Assignment
Please write out exactly the lines of the data below from the line holding "retain finite zeta" through the line holding "here are simply", and leave out the rest.
|---|
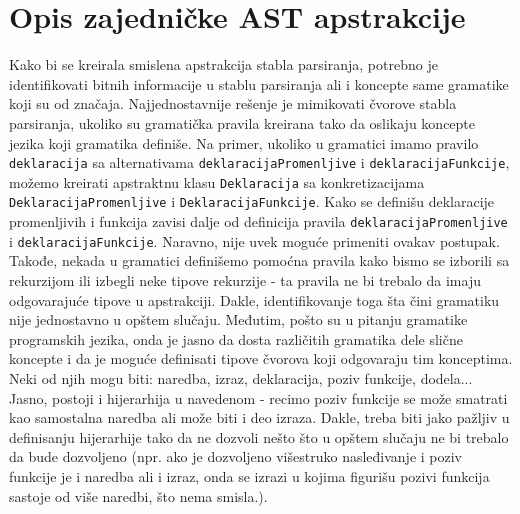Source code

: \chapter{Opis zajedničke AST apstrakcije}
\label{chp:MyAST}

Kako bi se kreirala smislena apstrakcija stabla parsiranja, potrebno je identifikovati bitnih informacije u stablu parsiranja ali i koncepte same gramatike koji su od značaja. Najjednostavnije rešenje je mimikovati čvorove stabla parsiranja, ukoliko su gramatička pravila kreirana tako da oslikaju koncepte jezika koji gramatika definiše. Na primer, ukoliko u gramatici imamo pravilo \texttt{deklaracija} sa alternativama \texttt{deklaracijaPromenljive} i \texttt{deklaracijaFunkcije}, možemo kreirati apstraktnu klasu \texttt{Deklaracija} sa konkretizacijama \texttt{DeklaracijaPromenljive} i \texttt{DeklaracijaFunkcije}. Kako se definišu deklaracije promenljivih i funkcija zavisi dalje od definicija pravila \texttt{deklaracijaPromenljive} i \texttt{deklaracijaFunkcije}. Naravno, nije uvek moguće primeniti ovakav postupak. Takođe, nekada u gramatici definišemo pomoćna pravila kako bismo se izborili sa rekurzijom ili izbegli neke tipove rekurzije - ta pravila ne bi trebalo da imaju odgovarajuće tipove u apstrakciji. Dakle, identifikovanje toga šta čini gramatiku nije jednostavno u opštem slučaju. Međutim, pošto su u pitanju gramatike programskih jezika, onda je jasno da dosta različitih gramatika dele slične koncepte i da je moguće definisati tipove čvorova koji odgovaraju tim konceptima. Neki od njih mogu biti: naredba, izraz, deklaracija, poziv funkcije, dodela... Jasno, postoji i hijerarhija u navedenom - recimo poziv funkcije se može smatrati kao samostalna naredba ali može biti i deo izraza. Dakle, treba biti jako pažljiv u definisanju hijerarhije tako da ne dozvoli nešto što u opštem slučaju ne bi trebalo da bude dozvoljeno (npr. ako je dozvoljeno višestruko nasleđivanje i poziv funkcije je i naredba ali i izraz, onda se izrazi u kojima figurišu pozivi funkcija sastoje od više naredbi, što nema smisla.).

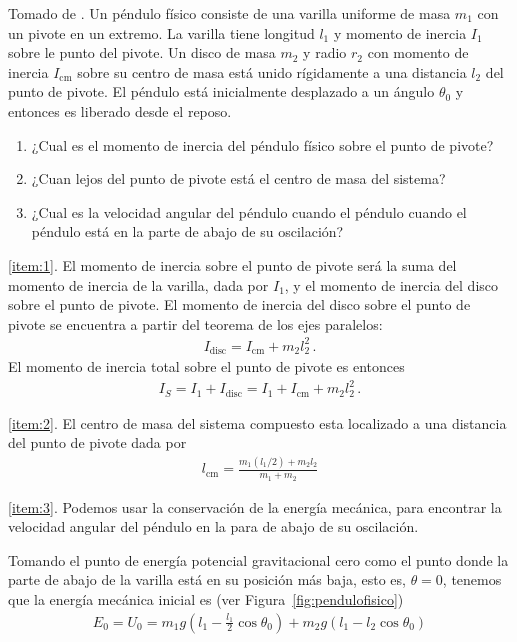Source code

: \ejemplo{}
 Tomado de \cite{mit2009}. Un péndulo físico consiste de una varilla uniforme de masa $m_1$ con un pivote en un extremo. La varilla tiene longitud $l_1$ y momento de inercia $I_1$  sobre le punto del pivote. Un disco de masa $m_2$ y radio $r_2$ con momento de inercia $I_{\text{cm}}$ sobre su centro de masa está unido rígidamente a una distancia $l_2$ del punto de pivote. El péndulo está inicialmente desplazado a un ángulo $\theta_0$ y entonces es liberado desde el reposo.
  \begin{enumerate}
  \item ¿Cual es el momento de inercia del péndulo físico sobre el punto de pivote?
    \label{item:1}
  \item ¿Cuan lejos del punto de pivote está el centro de masa del sistema?
    \label{item:2}
  \item ¿Cual es la velocidad angular del péndulo cuando el péndulo cuando el péndulo está en la parte de abajo de su oscilación?
\label{item:3}
  \end{enumerate}
\ref{item:1}. El momento de inercia sobre el punto de pivote será la suma del momento de inercia de la varilla, dada por $I_1$, y el momento de inercia del disco sobre el punto de pivote. El momento de inercia del disco sobre el punto de pivote se encuentra a partir del teorema de los ejes paralelos:
\begin{align}
  I_{\text{disc}}=I_{\text{cm}}+m_2 l_2^2\,.
\end{align}
El momento de inercia total sobre el punto de pivote es entonces
\begin{align}
  \label{eq:rig3}
  I_S=I_1+I_{\text{disc}}=I_1+I_{\text{cm}}+m_2 l_2^2\,.
\end{align}

\ref{item:2}. El centro de masa del sistema compuesto esta localizado a una distancia del punto de pivote dada por
\begin{align}
  \label{eq:rig5}
  l_{\text{cm}}=\frac{m_1(l_1/2)+m_2 l_2}{m_1+m_2}
\end{align}

\ref{item:3}. Podemos usar la conservación de la energía mecánica, para encontrar la velocidad angular del péndulo en la para de abajo de su oscilación. 

Tomando el punto de energía potencial gravitacional cero como el punto donde la parte de abajo de la varilla está en su posición más baja, esto es, $\theta=0$, tenemos que la energía mecánica inicial es (ver Figura~\ref{fig:pendulofisico})
\begin{align}
  E_0=U_0=m_1 g  \left(l_1-\frac{l_1}{2}\cos\theta_0  \right)
+m_2 g  \left(l_1-l_2\cos\theta_0  \right)
\end{align}

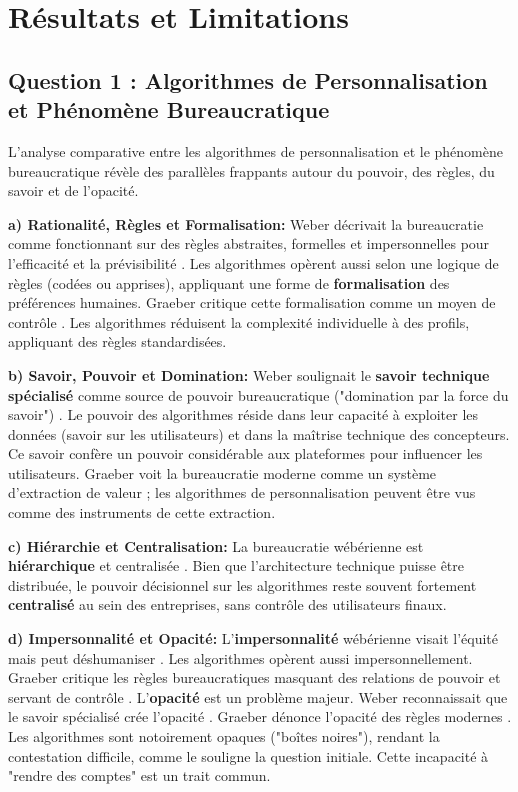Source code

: \documentclass[11pt,a4paper]{article}
\begin{document}
\section{Résultats et Limitations}

\subsection{Question 1 : Algorithmes de Personnalisation et Phénomène Bureaucratique}
L'analyse comparative entre les algorithmes de personnalisation et le phénomène bureaucratique \cite{SerpaFerreira2019, Graeber2015} révèle des parallèles frappants autour du pouvoir, des règles, du savoir et de l'opacité.

\textbf{a) Rationalité, Règles et Formalisation:}
Weber décrivait la bureaucratie comme fonctionnant sur des règles abstraites, formelles et impersonnelles pour l'efficacité et la prévisibilité \cite{SerpaFerreira2019}. Les algorithmes opèrent aussi selon une logique de règles (codées ou apprises), appliquant une forme de \textbf{formalisation} des préférences humaines. Graeber critique cette formalisation comme un moyen de contrôle \cite{Graeber2015}. Les algorithmes réduisent la complexité individuelle à des profils, appliquant des règles standardisées.

\textbf{b) Savoir, Pouvoir et Domination:}
Weber soulignait le \textbf{savoir technique spécialisé} comme source de pouvoir bureaucratique ("domination par la force du savoir") \cite{SerpaFerreira2019}. Le pouvoir des algorithmes réside dans leur capacité à exploiter les données (savoir sur les utilisateurs) et dans la maîtrise technique des concepteurs. Ce savoir confère un pouvoir considérable aux plateformes pour influencer les utilisateurs. Graeber voit la bureaucratie moderne comme un système d'extraction de valeur \cite{Graeber2015}; les algorithmes de personnalisation peuvent être vus comme des instruments de cette extraction.

\textbf{c) Hiérarchie et Centralisation:}
La bureaucratie wébérienne est \textbf{hiérarchique} et centralisée \cite{SerpaFerreira2019}. Bien que l'architecture technique puisse être distribuée, le pouvoir décisionnel sur les algorithmes reste souvent fortement \textbf{centralisé} au sein des entreprises, sans contrôle des utilisateurs finaux.

\textbf{d) Impersonnalité et Opacité:}
L'\textbf{impersonnalité} wébérienne visait l'équité mais peut déshumaniser \cite{SerpaFerreira2019}. Les algorithmes opèrent aussi impersonnellement. Graeber critique les règles bureaucratiques masquant des relations de pouvoir et servant de contrôle \cite{Graeber2015}. L'\textbf{opacité} est un problème majeur. Weber reconnaissait que le savoir spécialisé crée l'opacité \cite{SerpaFerreira2019}. Graeber dénonce l'opacité des règles modernes \cite{Graeber2015}. Les algorithmes sont notoirement opaques ("boîtes noires"), rendant la contestation difficile, comme le souligne la question initiale. Cette incapacité à "rendre des comptes" est un trait commun.
\end{document}
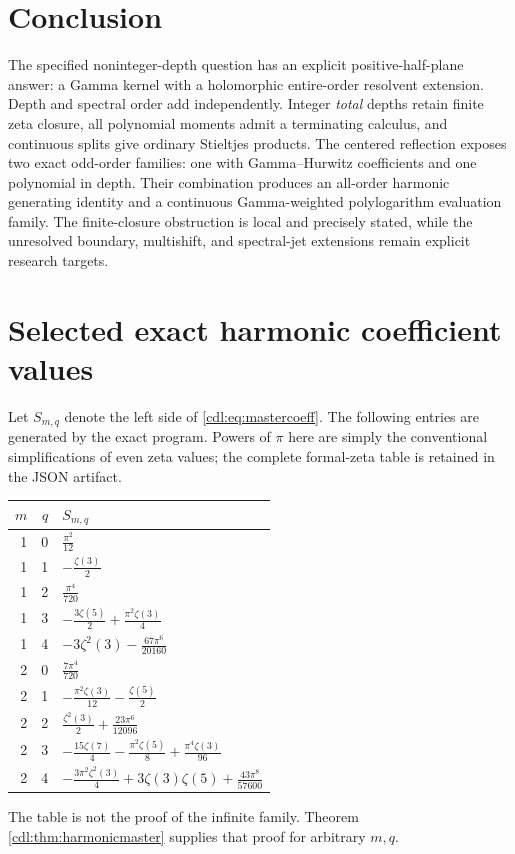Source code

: \documentclass[11pt,letterpaper]{article}
\numberwithin{equation}{section}
\theoremstyle{definition}\newtheorem{definition}[theorem]{Definition}
\theoremstyle{remark}\newtheorem{remark}[theorem]{Remark}
\begin{document}
\section*{Conclusion}
The specified noninteger-depth question has an explicit positive-half-plane
answer: a Gamma kernel with a holomorphic entire-order resolvent extension.
Depth and spectral order add independently. Integer \emph{total} depths
retain finite zeta closure, all polynomial moments admit a terminating
calculus, and continuous splits give ordinary Stieltjes products.
The centered reflection exposes two exact odd-order families: one with
Gamma--Hurwitz coefficients and one polynomial in depth. Their combination
produces an all-order harmonic generating identity and a continuous
Gamma-weighted polylogarithm evaluation family. The finite-closure
obstruction is local and precisely stated, while the unresolved boundary,
multishift, and spectral-jet extensions remain explicit research targets.

\appendix
\section{Selected exact harmonic coefficient values}
\label{cdl:app:coeffs}
Let $S_{m,q}$ denote the left side of \eqref{cdl:eq:mastercoeff}. The
following entries are generated by the exact program. Powers of $\pi$
here are simply the conventional simplifications of even zeta values;
the complete formal-zeta table is retained in the JSON artifact.
\begin{center}
\renewcommand{\arraystretch}{1.35}
\begin{tabular}{@{}rrl@{}}
\toprule
$m$ & $q$ & $S_{m,q}$\\\midrule
1 & 0 & $\frac{\pi^{2}}{12}$ \\
1 & 1 & $- \frac{\zeta\left(3\right)}{2}$ \\
1 & 2 & $\frac{\pi^{4}}{720}$ \\
1 & 3 & $- \frac{3 \zeta\left(5\right)}{2} + \frac{\pi^{2} \zeta\left(3\right)}{4}$ \\
1 & 4 & $- 3 \zeta^{2}\left(3\right) - \frac{67 \pi^{6}}{20160}$ \\
2 & 0 & $\frac{7 \pi^{4}}{720}$ \\
2 & 1 & $- \frac{\pi^{2} \zeta\left(3\right)}{12} - \frac{\zeta\left(5\right)}{2}$ \\
2 & 2 & $\frac{\zeta^{2}\left(3\right)}{2} + \frac{23 \pi^{6}}{12096}$ \\
2 & 3 & $- \frac{15 \zeta\left(7\right)}{4} - \frac{\pi^{2} \zeta\left(5\right)}{8} + \frac{\pi^{4} \zeta\left(3\right)}{96}$ \\
2 & 4 & $- \frac{3 \pi^{2} \zeta^{2}\left(3\right)}{4} + 3 \zeta\left(3\right) \zeta\left(5\right) + \frac{43 \pi^{8}}{57600}$ \\
\bottomrule
\end{tabular}
\end{center}
The table is not the proof of the infinite family. Theorem
\ref{cdl:thm:harmonicmaster} supplies that proof for arbitrary $m,q$.
\end{document}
|---|
Solved problem
retain finite zeta closure, all polynomial moments admit a terminating
calculus, and continuous splits give ordinary Stieltjes products.
The centered reflection exposes two exact odd-order families: one with
Gamma--Hurwitz coefficients and one polynomial in depth. Their combination
produces an all-order harmonic generating identity and a continuous
Gamma-weighted polylogarithm evaluation family. The finite-closure
obstruction is local and precisely stated, while the unresolved boundary,
multishift, and spectral-jet extensions remain explicit research targets.

\appendix
\section{Selected exact harmonic coefficient values}
\label{cdl:app:coeffs}
Let $S_{m,q}$ denote the left side of \eqref{cdl:eq:mastercoeff}. The
following entries are generated by the exact program. Powers of $\pi$
here are simply the conventional simplifications of even zeta values;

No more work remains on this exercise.